[Opening Given records section]
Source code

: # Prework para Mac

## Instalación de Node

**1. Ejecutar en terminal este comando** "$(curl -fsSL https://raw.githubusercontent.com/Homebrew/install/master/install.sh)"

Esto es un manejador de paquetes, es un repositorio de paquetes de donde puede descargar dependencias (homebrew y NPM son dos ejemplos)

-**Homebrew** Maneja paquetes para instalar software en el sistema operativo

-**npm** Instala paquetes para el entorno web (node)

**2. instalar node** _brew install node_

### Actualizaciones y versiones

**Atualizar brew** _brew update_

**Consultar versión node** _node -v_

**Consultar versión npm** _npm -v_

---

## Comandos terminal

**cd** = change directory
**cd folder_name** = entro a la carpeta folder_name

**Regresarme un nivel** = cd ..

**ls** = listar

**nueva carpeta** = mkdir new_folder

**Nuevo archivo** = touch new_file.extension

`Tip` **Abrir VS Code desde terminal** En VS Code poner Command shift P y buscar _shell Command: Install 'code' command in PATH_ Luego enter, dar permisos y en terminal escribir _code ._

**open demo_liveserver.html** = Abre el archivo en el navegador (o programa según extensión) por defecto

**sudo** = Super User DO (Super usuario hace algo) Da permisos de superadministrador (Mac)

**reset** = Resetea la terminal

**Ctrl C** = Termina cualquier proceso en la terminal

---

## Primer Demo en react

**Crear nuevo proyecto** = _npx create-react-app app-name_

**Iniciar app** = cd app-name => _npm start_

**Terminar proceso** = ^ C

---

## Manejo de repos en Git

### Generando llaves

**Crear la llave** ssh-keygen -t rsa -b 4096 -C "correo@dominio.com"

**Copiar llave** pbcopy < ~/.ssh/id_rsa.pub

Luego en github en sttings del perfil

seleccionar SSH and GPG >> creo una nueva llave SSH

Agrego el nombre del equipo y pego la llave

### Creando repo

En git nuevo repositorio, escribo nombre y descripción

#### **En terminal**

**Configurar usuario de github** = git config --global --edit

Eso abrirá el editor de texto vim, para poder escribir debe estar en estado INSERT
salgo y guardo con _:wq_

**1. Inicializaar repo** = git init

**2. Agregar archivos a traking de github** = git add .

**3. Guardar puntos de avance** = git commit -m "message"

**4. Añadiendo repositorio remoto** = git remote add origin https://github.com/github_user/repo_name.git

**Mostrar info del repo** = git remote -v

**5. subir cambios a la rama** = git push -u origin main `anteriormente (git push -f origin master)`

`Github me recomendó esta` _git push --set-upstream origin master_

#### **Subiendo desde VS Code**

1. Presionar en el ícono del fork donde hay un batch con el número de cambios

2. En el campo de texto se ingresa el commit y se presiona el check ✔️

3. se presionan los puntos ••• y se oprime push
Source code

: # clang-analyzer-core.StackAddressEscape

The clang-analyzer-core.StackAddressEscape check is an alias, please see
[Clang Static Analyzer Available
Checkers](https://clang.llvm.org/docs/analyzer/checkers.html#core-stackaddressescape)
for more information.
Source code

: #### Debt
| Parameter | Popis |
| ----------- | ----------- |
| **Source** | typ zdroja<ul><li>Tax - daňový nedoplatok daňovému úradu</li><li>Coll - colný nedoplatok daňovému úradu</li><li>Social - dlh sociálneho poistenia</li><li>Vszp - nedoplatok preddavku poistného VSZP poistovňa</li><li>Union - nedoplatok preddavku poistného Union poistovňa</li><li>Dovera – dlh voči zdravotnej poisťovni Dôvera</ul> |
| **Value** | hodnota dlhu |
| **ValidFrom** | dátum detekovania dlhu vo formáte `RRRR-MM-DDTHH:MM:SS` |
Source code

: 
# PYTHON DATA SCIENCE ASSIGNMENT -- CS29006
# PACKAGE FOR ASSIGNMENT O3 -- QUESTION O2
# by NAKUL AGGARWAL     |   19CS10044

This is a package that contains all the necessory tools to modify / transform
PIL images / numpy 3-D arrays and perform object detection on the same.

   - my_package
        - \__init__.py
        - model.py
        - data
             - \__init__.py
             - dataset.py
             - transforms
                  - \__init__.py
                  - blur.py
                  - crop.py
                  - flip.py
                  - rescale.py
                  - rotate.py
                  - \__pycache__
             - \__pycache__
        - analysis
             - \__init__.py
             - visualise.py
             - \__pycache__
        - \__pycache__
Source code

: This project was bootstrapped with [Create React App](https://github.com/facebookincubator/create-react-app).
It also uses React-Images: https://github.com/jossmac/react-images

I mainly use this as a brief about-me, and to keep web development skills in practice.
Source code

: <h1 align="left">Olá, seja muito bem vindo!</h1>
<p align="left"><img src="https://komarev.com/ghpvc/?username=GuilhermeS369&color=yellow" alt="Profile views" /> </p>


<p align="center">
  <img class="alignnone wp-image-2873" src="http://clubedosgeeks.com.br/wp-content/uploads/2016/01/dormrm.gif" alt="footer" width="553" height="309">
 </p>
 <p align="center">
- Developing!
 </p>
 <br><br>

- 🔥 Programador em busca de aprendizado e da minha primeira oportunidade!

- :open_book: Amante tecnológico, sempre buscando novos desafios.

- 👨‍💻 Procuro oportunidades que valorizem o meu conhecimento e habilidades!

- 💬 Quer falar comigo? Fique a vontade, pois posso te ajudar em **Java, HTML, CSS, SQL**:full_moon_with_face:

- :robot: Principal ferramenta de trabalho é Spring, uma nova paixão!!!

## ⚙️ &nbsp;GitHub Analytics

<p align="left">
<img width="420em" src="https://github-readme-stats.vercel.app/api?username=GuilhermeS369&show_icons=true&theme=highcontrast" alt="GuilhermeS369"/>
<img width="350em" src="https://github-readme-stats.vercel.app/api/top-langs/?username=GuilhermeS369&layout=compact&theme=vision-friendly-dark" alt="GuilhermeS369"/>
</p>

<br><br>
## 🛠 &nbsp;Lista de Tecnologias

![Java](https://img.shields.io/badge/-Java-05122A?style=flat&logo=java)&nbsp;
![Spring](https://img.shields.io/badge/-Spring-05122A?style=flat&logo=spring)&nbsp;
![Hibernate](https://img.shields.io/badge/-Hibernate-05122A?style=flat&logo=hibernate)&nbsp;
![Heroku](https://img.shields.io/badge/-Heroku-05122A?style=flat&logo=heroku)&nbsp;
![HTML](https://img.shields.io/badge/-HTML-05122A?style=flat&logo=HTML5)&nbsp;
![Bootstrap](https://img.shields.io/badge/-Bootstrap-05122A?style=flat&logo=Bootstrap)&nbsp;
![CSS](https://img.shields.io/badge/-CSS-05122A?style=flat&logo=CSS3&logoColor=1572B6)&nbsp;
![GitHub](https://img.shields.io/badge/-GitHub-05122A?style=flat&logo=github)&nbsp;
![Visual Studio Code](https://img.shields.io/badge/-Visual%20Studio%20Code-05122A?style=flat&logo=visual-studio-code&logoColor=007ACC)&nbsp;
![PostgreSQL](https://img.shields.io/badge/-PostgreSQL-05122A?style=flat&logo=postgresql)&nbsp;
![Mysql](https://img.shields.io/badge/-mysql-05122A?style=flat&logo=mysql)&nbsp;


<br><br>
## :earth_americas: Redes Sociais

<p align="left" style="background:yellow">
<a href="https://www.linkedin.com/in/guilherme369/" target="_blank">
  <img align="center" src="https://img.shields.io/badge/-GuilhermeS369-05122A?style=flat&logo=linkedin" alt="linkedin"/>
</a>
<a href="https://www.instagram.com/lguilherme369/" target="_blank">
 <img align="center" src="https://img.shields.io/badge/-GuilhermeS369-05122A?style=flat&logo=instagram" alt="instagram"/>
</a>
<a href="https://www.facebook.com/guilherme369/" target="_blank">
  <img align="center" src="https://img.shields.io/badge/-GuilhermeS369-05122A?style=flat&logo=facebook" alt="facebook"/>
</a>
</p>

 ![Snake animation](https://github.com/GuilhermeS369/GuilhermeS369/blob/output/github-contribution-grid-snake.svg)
[Closing Given records section]
→ **Work required**:
Lines in the data that include the word "instagram" should all be copied.

→ **Worked solution**:
<a href="https://www.instagram.com/lguilherme369/" target="_blank">
 <img align="center" src="https://img.shields.io/badge/-GuilhermeS369-05122A?style=flat&logo=instagram" alt="instagram"/>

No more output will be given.